"J'étais dans la transgression permanente" : à son procès, Joël Le Scouarnec reconnaît certains viols qu'il niait et un cas de soumission chimique

Article rédigé par Violaine Jaussent - envoyée spéciale à Vannes (Morbihan)
France Télévisions
Publié Mis à jour
Temps de lecture : 7min
Joël Le Scouarnec face à la cour criminelle du Morbihan, lors de son interrogatoire, le 4 mars 2025. (ELISABETH DE POURQUERY / FRANCE TELEVISIONS)
Joël Le Scouarnec face à la cour criminelle du Morbihan, lors de son interrogatoire, le 4 mars 2025. (ELISABETH DE POURQUERY / FRANCE TELEVISIONS)

L'accusé, jugé pour des viols et agressions sexuelles commis pendant des décennies sur près de 300 patients, la plupart mineurs, a longuement été interrogé, mardi, sur les faits consignés dans ses journaux intimes.

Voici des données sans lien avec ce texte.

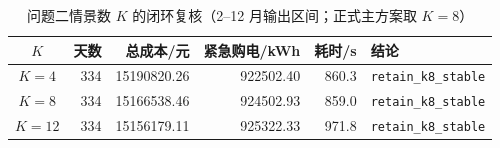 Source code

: \begin{table}[htbp]
\centering
\caption{问题二情景数 $K$ 的闭环复核（2--12 月输出区间；正式主方案取 $K=8$）}\label{tab:q2-parameter}
\normalsize\setlength{\tabcolsep}{5pt}
\begin{tabular}{@{}crrrrl@{}}
\toprule
$K$ & 天数 & 总成本/元 & 紧急购电/kWh & 耗时/s & 结论 \\
\midrule
$K=4$ & 334 & 15190820.26 & 922502.40 & 860.3 & \texttt{retain\_k8\_stable} \\
$K=8$ & 334 & 15166538.46 & 924502.93 & 859.0 & \texttt{retain\_k8\_stable} \\
$K=12$ & 334 & 15156179.11 & 925322.33 & 971.8 & \texttt{retain\_k8\_stable} \\\bottomrule
\end{tabular}
\end{table}

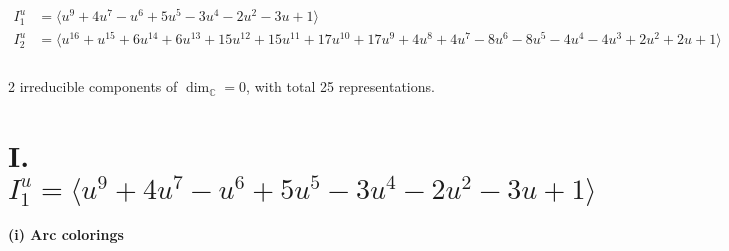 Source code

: \documentclass[1p]{elsarticle_modified}
\theoremstyle{definition}
\begin{document}
\begin{align*}
I^u_{1}&=\langle 
u^9+4 u^7- u^6+5 u^5-3 u^4-2 u^2-3 u+1\rangle \\
I^u_{2}&=\langle 
u^{16}+u^{15}+6 u^{14}+6 u^{13}+15 u^{12}+15 u^{11}+17 u^{10}+17 u^9+4 u^8+4 u^7-8 u^6-8 u^5-4 u^4-4 u^3+2 u^2+2 u+1\rangle \\
\\
\end{align*}
\raggedright * 2 irreducible components of $\dim_{\mathbb{C}}=0$, with total 25 representations.\\
\newpage
\renewcommand{\arraystretch}{1}
\centering \section*{I. $I^u_{1}= \langle u^9+4 u^7- u^6+5 u^5-3 u^4-2 u^2-3 u+1 \rangle$}
\flushleft \textbf{(i) Arc colorings}\\
\end{document}

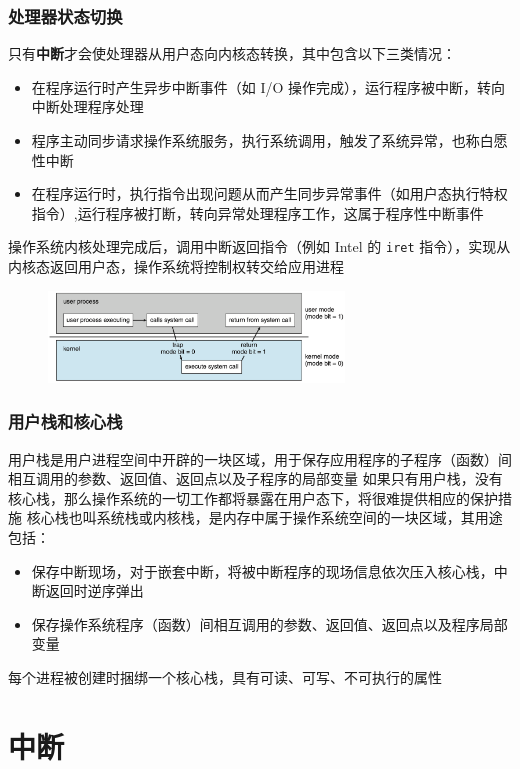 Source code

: \documentclass[cs4size,a4paper,10pt]{ctexart}
\begin{document}
	\subsubsection{处理器状态切换}
	只有\textbf{中断}才会使处理器从用户态向内核态转换，其中包含以下三类情况：
	\begin{itemize}
		\item 在程序运行时产生异步中断事件（如 I/O 操作完成），运行程序被中断，转向中断处理程序处理
		\item 程序主动同步请求操作系统服务，执行系统调用，触发了系统异常，也称白愿性中断
		\item 在程序运行时，执行指令出现问题从而产生同步异常事件（如用户态执行特权指令）,运行程序被打断，转向异常处理程序工作，这属于程序性中断事件
	\end{itemize}
	操作系统内核处理完成后，调用中断返回指令（例如 Intel 的 \verb|iret| 指令），实现从内核态返回用户态，操作系统将控制权转交给应用进程
	\begin{figure}[H]
		\centering
		\includegraphics[width=0.7\textwidth]{img/2.1.2.4}
	\end{figure}

	\subsubsection{用户栈和核心栈}
	用户栈是用户进程空间中开辟的一块区域，用于保存应用程序的子程序（函数）间相互调用的参数、返回值、返回点以及子程序的局部变量
	如果只有用户栈，没有核心栈，那么操作系统的一切工作都将暴露在用户态下，将很难提供相应的保护措施
	核心栈也叫系统栈或内核栈，是内存中属于操作系统空间的一块区域，其用途包括：
	\begin{itemize}
		\item 保存中断现场，对于嵌套中断，将被中断程序的现场信息依次压入核心栈，中断返回时逆序弹出
		\item 保存操作系统程序（函数）间相互调用的参数、返回值、返回点以及程序局部变量
	\end{itemize}
	每个进程被创建时捆绑一个核心栈，具有可读、可写、不可执行的属性

	\section{中断}
\end{document}
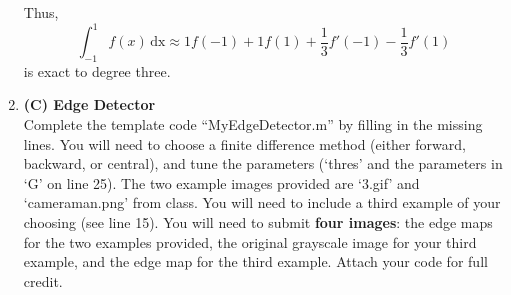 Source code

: \documentclass[12pt]{article}
\begin{document}
\begin{enumerate}[label=\bfseries Problem \arabic*:]
Thus, 
$$\int_{-1}^1 f(x) \,\text{dx} \approx 1 f(-1) + 1 f(1) + \frac{1}{3} f'(-1) - \frac{1}{3} f'(1) $$
 is exact to degree three.
\newpage 

 \item \textbf{(C) Edge Detector}\\
Complete the template code ``MyEdgeDetector.m'' by filling in the missing lines. You will need to choose a finite difference method (either forward, backward, or central), and tune the parameters (`thres' and the parameters in `G' on line 25).  The two example images provided are `3.gif' and `cameraman.png' from class. You will need to include a third example of your choosing (see line 15). You will need to submit \textbf{four images}: the edge maps for the two examples provided, the original grayscale image for your third example, and the edge map for the third example. Attach your code for full credit. 


\end{enumerate}
\end{document}
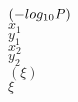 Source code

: \documentclass[11pt, letterpaper]{article}
\begin{document}
$(-log_{10}{\it P})$\\
$x_1$\\
$y_1$\\
$x_2$\\
$y_2$\\
$\left(\xi\right)$\\
$\xi$
\end{document}
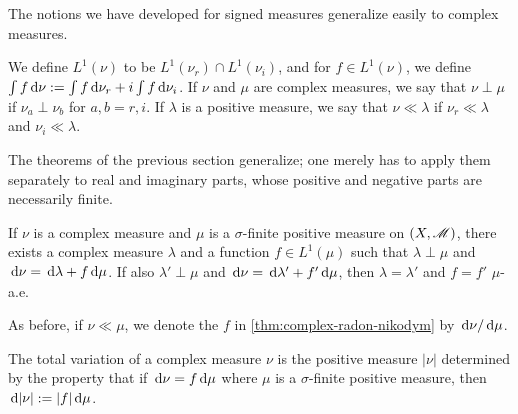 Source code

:\documentclass[12pt]{article} %
\begin{document}
The notions we have developed for signed measures generalize easily to complex measures. 

\begin{definition}
    We define $L^1(\nu)$ to be $L^1(\nu_r) \cap L^1(\nu_i)$, and for $f \in L^1(\nu)$, we define $\int f \d \nu: = \int f \d\nu_r + i \int f \d\nu_i$. If $\nu$ and $\mu$ are complex measures, we say that $\nu \perp \mu$ if $\nu_a \perp \nu_b$ for $a, b = r, i$. If $\lambda$ is a positive measure, we say that $\nu \ll \lambda$ if $\nu_r \ll \lambda$ and $\nu_i \ll \lambda$.
\end{definition}

\noindent The theorems of the previous section generalize; one merely has to apply them separately to real and imaginary parts, whose positive and negative parts are necessarily finite.

\begin{theorem}\label{thm:complex-radon-nikodym}
    If $\nu$ is a complex measure and $\mu$ is a $\sigma$-finite positive measure on $(X, \SM)$, there exists a complex measure $\lambda$ and a function $f \in L^1(\mu)$ such that $\lambda \perp \mu$ and $\d\nu = \d\lambda + f \d\mu$. If also $\lambda' \perp \mu$ and $\d\nu = \d\lambda' + f'\d\mu$, then $\lambda = \lambda'$ and $f = f'$ $\mu$-a.e.
\end{theorem}

\noindent As before, if $\nu \ll \mu$, we denote the $f$ in \cref{thm:complex-radon-nikodym} by $\d\nu / \d\mu$.

\begin{definition}
    The total variation of a complex measure $\nu$ is the positive measure $|\nu|$ determined by the property that if $\d\nu = f\d\mu$ where $\mu$ is a $\sigma$-finite positive measure, then $\d|\nu| := |f|\d\mu$.
\end{definition}
\end{document}
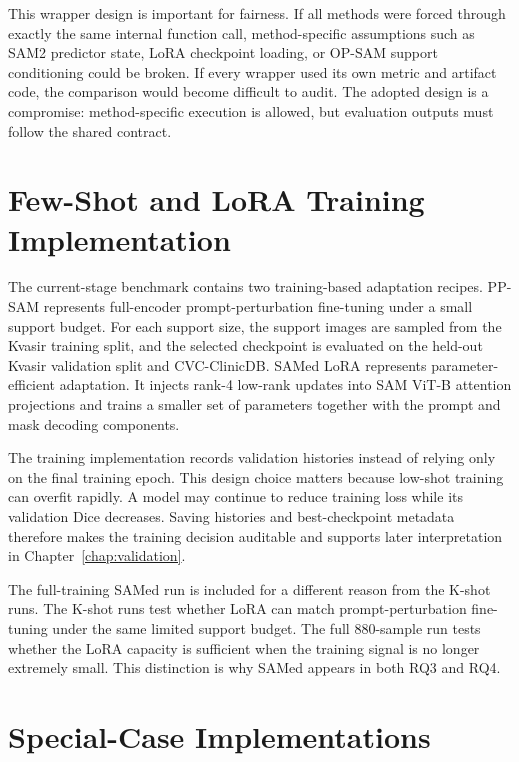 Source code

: This wrapper design is important for fairness. If all methods were forced through exactly the same internal function call, method-specific assumptions such as SAM2 predictor state, LoRA checkpoint loading, or OP-SAM support conditioning could be broken. If every wrapper used its own metric and artifact code, the comparison would become difficult to audit. The adopted design is a compromise: method-specific execution is allowed, but evaluation outputs must follow the shared contract.

\section{Few-Shot and LoRA Training Implementation}
\label{sec:training-implementation}

The current-stage benchmark contains two training-based adaptation recipes. PP-SAM represents full-encoder prompt-perturbation fine-tuning under a small support budget. For each support size, the support images are sampled from the Kvasir training split, and the selected checkpoint is evaluated on the held-out Kvasir validation split and CVC-ClinicDB. SAMed LoRA represents parameter-efficient adaptation. It injects rank-4 low-rank updates into SAM ViT-B attention projections and trains a smaller set of parameters together with the prompt and mask decoding components.

The training implementation records validation histories instead of relying only on the final training epoch. This design choice matters because low-shot training can overfit rapidly. A model may continue to reduce training loss while its validation Dice decreases. Saving histories and best-checkpoint metadata therefore makes the training decision auditable and supports later interpretation in Chapter~\ref{chap:validation}.

The full-training SAMed run is included for a different reason from the K-shot runs. The K-shot runs test whether LoRA can match prompt-perturbation fine-tuning under the same limited support budget. The full 880-sample run tests whether the LoRA capacity is sufficient when the training signal is no longer extremely small. This distinction is why SAMed appears in both RQ3 and RQ4.

\section{Special-Case Implementations}
\label{sec:special-case-implementation}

"On ne peut pas exclure que je n'aie pas commis plus que ce que j'ai écrit." Joël Le Scouarnec le dit d'abord à demi-mot : désormais, il n'exclut pas que certaines agressions sexuelles, dont il est accusé, aient été en réalité des viols. "Quand j'ai dit 'J'ai mis mon doigt sur, ou mon doigt dans', pour moi je disais que ce n'était pas un viol. C'en était un", a précisé l'ex-chirurgien à son procès, lors de son interrogatoire sur les faits, mardi 4 mars. Jusqu'ici, il niait les pénétrations digitales, qui étaient, selon ses propres termes, "des excès de langage".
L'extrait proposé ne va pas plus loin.